**WHAT THE TASK REQUIRES:**
Could every line below be transcribed exactly, with the pictures dropped?

Stored dataset items
◇ ◇ ◇ ◇

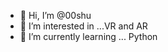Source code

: - 👋 Hi, I’m @00shu
- 👀 I’m interested in ...VR and AR
- 🌱 I’m currently learning ... Python

<!---
00shu/00shu is a ✨ special ✨ repository because its `README.md` (this file) appears on your GitHub profile.
You can click the Preview link to take a look at your changes.
--->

◇ ◇ ◇ ◇

**OUTPUT:**
Source code

: - 👋 Hi, I’m @00shu
- 👀 I’m interested in ...VR and AR
- 🌱 I’m currently learning ... Python

<!---
00shu/00shu is a ✨ special ✨ repository because its `README.md` (this file) appears on your GitHub profile.
You can click the Preview link to take a look at your changes.
--->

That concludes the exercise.